Nashville TN | Singer-Songwriter
"As a vocalist, she's a powerhouse, owning a solid gold tremolo laced with attitude and blessed with range that she wields with style... a world-class singer." Billboard Magazine Just when you think you can label Julie Lee into one category or genre, you hear something different. Lee is a collage, a real scrapbook of various traditional American styles. In her songwriting, as well as her work as a visual artist, Julie takes bits and pieces from each of her myriad influences to make something of her own that is both old and new. Though a Maryland native, Lee has lived in Nashville, TN for 14 years and travelled and performed extensively across the US and Europe. She has had her songs recorded by Country, Bluegrass, and Contemporary Folk artists, most notably and recently by Alison Krauss, who included Julie's songs Jacob's Dream and Away Down The River on her most Platinum-selling collection A Hundred Miles Or More. "When I first heard Julie Lee was taken by her ability to be artful, truthful, commercial and refreshing at the same time. Not at all easy in this day of artiface and facade." -Rodney Crowell
Nashville TN | Jazz
“Music is life,” declares Rod McGaha matter-of-factly. “It’s about finding the common thread, the common bond that we all have. I don’t care whether you’re a classical musician or a jazz musician—let’s see what we have in common, and unite to send a message.” That’s why the critically-acclaimed trumpeter elected to mesh a hand-picked lineup of first-rate jazz musicians with an accomplished string quartet on his new album, A Gentle Man. The resulting sound is both elegant and intimate, distinguished by both technical virtuosity and emotional directness. With its emphasis on dreamy ballads and fresh interpretations of classic material, the album harks back to such string-kissed trumpet touchstones as Clifford Brown With Strings and Miles Davis’ Sketches of Spain. “I wanted it to have that classic type of sound,” McGaha explains—but without the grandeur of, say, the large ensemble heard on Sketches. “There’s a certain intimacy about the string quartet,” he says. “A jazz quartet is more personal than a big band, and a string quartet is more personal than an orchestra. I wanted it to be more cozy.” For the self-produced A Gentle Man, McGaha assembled a crew of players he felt would be best suited to create that “cozy” atmosphere: guitarist Andre Reiss, bass player Roger Spencer, drummer Marcus Finnie, viola player Kristin Wilkinson, cellist Kristin Cassell and violinists David Davidson and David Angell.

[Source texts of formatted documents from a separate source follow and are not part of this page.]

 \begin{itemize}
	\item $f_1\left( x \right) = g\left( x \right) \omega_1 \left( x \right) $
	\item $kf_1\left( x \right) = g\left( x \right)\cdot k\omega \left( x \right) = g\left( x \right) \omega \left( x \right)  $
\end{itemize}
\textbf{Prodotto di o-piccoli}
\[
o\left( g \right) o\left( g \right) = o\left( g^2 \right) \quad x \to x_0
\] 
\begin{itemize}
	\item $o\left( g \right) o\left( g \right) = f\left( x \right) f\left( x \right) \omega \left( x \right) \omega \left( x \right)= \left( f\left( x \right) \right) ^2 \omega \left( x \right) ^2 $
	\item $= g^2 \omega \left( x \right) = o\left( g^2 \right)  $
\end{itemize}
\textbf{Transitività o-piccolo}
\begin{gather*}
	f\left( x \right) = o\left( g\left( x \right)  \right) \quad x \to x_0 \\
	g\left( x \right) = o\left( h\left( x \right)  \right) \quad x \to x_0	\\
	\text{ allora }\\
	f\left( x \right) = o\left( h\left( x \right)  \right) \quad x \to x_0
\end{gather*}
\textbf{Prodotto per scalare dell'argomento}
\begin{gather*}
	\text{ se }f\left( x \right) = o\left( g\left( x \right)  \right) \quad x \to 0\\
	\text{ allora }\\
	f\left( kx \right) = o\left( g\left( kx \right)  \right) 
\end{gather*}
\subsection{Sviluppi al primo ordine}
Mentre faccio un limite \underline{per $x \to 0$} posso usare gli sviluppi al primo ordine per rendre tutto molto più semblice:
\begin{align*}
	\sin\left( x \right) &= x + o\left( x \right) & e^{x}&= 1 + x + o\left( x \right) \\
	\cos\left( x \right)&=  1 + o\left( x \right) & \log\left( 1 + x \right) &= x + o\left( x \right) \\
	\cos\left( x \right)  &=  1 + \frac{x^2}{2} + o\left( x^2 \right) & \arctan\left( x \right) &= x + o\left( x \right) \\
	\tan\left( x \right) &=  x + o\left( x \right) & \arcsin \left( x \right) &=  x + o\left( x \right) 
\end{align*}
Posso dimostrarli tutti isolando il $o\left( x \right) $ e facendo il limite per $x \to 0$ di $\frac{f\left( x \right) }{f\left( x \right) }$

Jeff Steinberg played piano and wrote the arrangements. “I try to choose musicians like Duke Ellington did, each one for his or her own individual character,” McGaha says. “There are certain cats that have different sounds, so I think about who I want in each chair.”
Kenny Vaughan Trio
Born in Oklahoma, raised in Denver, Kenny Vaughan's earliest memories of music are his father's jazz record collection:
“My dad listened to Jimmy Smith, Mose Allison, Count Basie, Woody Herman, Miles Davis, Tony Mottola, and used to take me to hear Johnny Smith play at Shaner's in Denver. My neighbor, Charles Sawtelle, listened to Flatt and Scruggs and played Salty Dog on his Martin guitar for me. I knew then and there that I wanted to do that! I got my first electric guitar when I was twelve. The first thing I played was ’Folsom Prison Blues’. My first band played Stones, surf, '60's garage punk, and Memphis soul. I saw the Stones, Jimi Hendrix, The Cream, Howlin' Wolf, Captain Beefheart, Buck Owens and The Buckaroos, The Dead, The Doors, Peter Green's Fleetwood Mac, Johnny Winter, John Mayall, and Led Zep's first stateside gig, all before I was sixteen!"